TI Report Calls for New Contract Logistics Mindset

MarineLink.com
Monday, June 17, 2013

In its latest report, Global Contract Logistics 2013, Transport Intelligence (TI) found the global contract logistics market grew by 3.4% in 2012 to €159.35 billionn.

However this figure hides an increasing divergence in the performance of regional markets, with growth in emerging markets much higher than those in Europe or North America. For example, the Middle East grew at 5.7%, whilst the Asian contract logistics market grew at 6.0%; due to an emphasis on intra-Asian trade. This contrasts with growth in North America which was only 3%, and an even weaker 0.9% growth rate in Western Europe.

This gap in performance is set to widen with the outlook for emerging markets through 2016 remaining strong. Europe’s 37% share of the market is likely to fall to just 31% in 2016, whilst Asia’s share will increase to 36% over the same time scale.

According to the report’s lead author, Cathy Roberson, the changing market dynamics will require a new mindset from contract logistics providers, with the need to focus their strategy on these emerging markets.

“In the aftermath of the 2008 global recession, the contract logistics market must evolve once more,” said Roberson, Senior Analyst at Transport Intelligence. Whilst nobody can doubt China’s enormous potential, a second tier of economies is developing, as manufacturers look to produce and source goods from a range of low cost markets. Trade lanes are shifting away from the U.S. and Europe in favor of emerging markets such as Brazil, Russia, South Africa and the Middle East. Logistics providers must develop their service offerings and expand into these new geographic markets.”

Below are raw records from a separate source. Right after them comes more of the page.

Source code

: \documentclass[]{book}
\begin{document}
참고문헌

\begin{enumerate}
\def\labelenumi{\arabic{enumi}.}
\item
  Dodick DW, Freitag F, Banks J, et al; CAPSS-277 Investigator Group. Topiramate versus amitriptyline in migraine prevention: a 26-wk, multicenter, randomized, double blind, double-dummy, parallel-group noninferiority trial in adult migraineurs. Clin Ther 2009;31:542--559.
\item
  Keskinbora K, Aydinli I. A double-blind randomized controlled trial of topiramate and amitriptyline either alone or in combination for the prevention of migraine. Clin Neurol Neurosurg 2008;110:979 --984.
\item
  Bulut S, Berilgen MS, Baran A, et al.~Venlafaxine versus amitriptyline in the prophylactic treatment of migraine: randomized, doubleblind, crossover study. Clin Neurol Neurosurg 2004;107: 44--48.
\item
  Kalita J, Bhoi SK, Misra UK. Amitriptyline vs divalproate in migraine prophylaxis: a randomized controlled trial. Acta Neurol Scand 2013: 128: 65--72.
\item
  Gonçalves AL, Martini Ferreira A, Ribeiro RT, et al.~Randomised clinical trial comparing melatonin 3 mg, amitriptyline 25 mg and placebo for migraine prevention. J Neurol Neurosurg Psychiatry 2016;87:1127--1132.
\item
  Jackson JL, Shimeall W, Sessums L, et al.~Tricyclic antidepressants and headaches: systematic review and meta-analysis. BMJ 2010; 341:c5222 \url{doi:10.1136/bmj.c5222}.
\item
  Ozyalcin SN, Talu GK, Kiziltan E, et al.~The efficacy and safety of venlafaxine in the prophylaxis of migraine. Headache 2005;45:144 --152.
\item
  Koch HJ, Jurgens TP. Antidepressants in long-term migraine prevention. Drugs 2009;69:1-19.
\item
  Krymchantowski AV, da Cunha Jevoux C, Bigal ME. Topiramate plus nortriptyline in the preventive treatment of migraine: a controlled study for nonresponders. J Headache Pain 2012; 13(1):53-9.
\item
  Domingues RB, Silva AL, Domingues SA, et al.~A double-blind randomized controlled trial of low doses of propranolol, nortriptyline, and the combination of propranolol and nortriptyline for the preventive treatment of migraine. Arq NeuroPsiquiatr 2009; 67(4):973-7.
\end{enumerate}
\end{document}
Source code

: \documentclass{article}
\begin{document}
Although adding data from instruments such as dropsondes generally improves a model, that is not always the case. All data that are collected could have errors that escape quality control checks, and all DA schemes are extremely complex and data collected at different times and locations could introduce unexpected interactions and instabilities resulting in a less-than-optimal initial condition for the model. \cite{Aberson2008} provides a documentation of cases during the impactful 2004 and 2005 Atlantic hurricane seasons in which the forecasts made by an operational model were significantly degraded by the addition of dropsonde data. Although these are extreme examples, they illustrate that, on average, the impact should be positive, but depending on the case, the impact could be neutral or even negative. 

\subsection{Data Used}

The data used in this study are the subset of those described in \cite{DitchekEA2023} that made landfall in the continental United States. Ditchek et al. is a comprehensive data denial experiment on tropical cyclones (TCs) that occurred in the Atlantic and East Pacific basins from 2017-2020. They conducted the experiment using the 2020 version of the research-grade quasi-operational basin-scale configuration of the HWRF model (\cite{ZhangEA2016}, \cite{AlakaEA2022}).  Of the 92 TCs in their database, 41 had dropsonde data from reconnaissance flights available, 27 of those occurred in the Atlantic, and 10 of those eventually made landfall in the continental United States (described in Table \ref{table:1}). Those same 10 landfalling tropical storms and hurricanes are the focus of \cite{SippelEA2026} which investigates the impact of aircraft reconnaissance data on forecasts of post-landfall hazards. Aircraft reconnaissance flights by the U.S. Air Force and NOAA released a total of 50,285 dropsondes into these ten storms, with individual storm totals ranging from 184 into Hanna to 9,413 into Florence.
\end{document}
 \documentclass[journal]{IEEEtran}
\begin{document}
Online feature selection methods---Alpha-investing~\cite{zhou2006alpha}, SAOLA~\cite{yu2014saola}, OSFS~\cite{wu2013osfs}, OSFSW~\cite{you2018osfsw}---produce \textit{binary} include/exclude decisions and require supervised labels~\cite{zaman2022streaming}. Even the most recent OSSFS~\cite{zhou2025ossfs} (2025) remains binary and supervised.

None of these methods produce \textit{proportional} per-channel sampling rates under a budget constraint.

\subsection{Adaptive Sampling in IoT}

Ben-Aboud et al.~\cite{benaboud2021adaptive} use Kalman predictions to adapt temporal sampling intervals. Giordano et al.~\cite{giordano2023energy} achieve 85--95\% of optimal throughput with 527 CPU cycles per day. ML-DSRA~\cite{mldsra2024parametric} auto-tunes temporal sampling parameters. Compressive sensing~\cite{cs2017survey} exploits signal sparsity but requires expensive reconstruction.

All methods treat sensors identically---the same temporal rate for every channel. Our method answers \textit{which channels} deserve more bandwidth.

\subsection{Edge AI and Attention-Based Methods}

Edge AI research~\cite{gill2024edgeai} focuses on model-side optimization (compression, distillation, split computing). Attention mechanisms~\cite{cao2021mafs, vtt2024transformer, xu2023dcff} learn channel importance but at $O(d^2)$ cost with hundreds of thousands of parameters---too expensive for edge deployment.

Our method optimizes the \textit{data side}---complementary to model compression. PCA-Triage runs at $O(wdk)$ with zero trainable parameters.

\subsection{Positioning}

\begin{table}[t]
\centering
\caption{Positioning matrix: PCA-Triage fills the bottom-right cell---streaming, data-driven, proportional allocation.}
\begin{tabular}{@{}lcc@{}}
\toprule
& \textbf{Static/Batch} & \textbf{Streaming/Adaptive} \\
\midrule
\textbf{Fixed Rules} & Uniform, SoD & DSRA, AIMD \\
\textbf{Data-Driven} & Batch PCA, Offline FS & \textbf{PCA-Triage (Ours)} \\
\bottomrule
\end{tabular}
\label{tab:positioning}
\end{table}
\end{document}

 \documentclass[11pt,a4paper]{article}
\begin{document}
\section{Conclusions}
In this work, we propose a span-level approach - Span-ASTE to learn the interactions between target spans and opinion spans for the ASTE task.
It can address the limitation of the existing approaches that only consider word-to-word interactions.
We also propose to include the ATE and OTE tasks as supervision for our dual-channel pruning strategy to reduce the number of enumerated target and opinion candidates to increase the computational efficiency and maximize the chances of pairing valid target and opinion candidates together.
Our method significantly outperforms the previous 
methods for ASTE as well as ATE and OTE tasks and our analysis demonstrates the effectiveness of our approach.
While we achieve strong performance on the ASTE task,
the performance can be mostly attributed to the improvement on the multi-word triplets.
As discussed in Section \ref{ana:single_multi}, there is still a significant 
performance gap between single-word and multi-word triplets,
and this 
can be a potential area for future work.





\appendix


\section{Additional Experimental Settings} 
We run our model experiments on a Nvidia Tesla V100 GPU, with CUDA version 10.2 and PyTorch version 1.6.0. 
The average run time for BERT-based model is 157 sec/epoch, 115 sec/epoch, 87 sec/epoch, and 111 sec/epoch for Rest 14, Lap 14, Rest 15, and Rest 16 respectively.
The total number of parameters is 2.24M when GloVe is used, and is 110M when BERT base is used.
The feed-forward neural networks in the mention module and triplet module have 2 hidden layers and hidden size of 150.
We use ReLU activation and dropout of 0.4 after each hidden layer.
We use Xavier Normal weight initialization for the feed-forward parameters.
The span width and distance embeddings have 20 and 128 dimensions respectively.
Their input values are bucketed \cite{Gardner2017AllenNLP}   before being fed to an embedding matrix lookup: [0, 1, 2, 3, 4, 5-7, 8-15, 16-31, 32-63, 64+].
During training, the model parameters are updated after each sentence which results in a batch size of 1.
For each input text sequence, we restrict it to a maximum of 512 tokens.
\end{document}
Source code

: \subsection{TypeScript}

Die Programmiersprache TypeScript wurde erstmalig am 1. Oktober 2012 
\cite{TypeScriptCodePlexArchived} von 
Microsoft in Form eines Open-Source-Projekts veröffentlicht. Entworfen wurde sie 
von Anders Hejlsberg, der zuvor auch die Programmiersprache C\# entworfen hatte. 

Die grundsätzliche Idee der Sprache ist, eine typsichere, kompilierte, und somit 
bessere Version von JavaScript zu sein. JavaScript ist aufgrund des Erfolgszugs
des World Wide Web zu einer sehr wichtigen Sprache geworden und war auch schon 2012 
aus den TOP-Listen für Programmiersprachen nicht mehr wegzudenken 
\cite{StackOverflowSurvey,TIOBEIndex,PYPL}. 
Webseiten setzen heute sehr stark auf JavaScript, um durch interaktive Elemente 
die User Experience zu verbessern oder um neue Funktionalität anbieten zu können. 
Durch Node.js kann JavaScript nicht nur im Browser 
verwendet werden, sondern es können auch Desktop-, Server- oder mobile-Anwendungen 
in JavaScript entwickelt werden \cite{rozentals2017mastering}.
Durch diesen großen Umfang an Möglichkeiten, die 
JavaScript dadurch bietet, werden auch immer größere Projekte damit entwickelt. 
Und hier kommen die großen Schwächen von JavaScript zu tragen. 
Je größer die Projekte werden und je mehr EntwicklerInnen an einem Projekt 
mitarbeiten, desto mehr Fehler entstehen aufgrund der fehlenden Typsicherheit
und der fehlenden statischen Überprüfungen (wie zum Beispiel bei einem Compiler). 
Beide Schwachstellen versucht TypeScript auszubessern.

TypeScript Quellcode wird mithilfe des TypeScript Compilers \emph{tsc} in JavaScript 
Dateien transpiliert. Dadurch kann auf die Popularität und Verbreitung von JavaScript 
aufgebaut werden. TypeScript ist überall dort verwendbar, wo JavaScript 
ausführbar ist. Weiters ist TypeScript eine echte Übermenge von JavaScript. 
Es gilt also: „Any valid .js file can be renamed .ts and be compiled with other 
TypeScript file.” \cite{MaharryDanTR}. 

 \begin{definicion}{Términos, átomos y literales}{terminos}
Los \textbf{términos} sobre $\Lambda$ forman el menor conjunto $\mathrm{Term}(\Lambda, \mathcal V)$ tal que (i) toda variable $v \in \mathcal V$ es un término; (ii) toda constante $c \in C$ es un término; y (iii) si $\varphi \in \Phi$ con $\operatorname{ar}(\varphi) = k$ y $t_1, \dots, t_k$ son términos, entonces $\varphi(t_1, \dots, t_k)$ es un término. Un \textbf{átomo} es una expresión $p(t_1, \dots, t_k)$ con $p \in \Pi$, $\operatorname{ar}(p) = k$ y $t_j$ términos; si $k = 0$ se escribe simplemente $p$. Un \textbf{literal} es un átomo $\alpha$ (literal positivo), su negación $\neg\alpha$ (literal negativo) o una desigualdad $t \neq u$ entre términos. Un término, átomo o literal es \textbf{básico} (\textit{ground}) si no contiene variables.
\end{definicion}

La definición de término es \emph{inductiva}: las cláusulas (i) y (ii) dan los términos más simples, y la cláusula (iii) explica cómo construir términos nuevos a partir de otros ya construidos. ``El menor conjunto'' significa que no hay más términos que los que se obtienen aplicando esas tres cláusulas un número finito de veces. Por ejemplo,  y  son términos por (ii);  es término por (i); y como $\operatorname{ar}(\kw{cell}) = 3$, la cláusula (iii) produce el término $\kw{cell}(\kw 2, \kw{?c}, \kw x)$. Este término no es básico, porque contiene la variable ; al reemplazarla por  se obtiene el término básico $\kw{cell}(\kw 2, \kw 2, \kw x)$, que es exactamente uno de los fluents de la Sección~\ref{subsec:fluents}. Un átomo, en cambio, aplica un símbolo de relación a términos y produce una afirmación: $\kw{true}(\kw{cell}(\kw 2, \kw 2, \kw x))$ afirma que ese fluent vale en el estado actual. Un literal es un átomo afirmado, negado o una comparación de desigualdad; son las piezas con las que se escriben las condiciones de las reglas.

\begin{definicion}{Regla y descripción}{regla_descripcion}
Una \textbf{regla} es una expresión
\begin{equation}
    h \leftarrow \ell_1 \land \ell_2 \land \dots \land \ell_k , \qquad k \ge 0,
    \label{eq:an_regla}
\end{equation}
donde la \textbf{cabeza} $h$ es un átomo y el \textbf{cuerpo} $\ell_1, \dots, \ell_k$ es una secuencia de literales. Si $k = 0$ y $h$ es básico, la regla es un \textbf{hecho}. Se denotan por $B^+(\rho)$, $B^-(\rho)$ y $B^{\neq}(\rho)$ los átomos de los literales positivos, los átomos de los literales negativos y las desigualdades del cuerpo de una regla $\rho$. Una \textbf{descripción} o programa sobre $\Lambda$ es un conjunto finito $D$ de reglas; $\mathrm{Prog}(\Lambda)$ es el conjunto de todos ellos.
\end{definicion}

However, penetrating the new emerging markets will not be straightforward, Roberson added. “When entering an emerging market, logistics providers have to overcome the challenges of developing new solutions, such as an e-commerce offering, while at the same time dealing with undeveloped infrastructure, bureaucracy, corruption, security and a volatile business environment. The rewards are obvious, but a thorough understanding of the risks is essential.”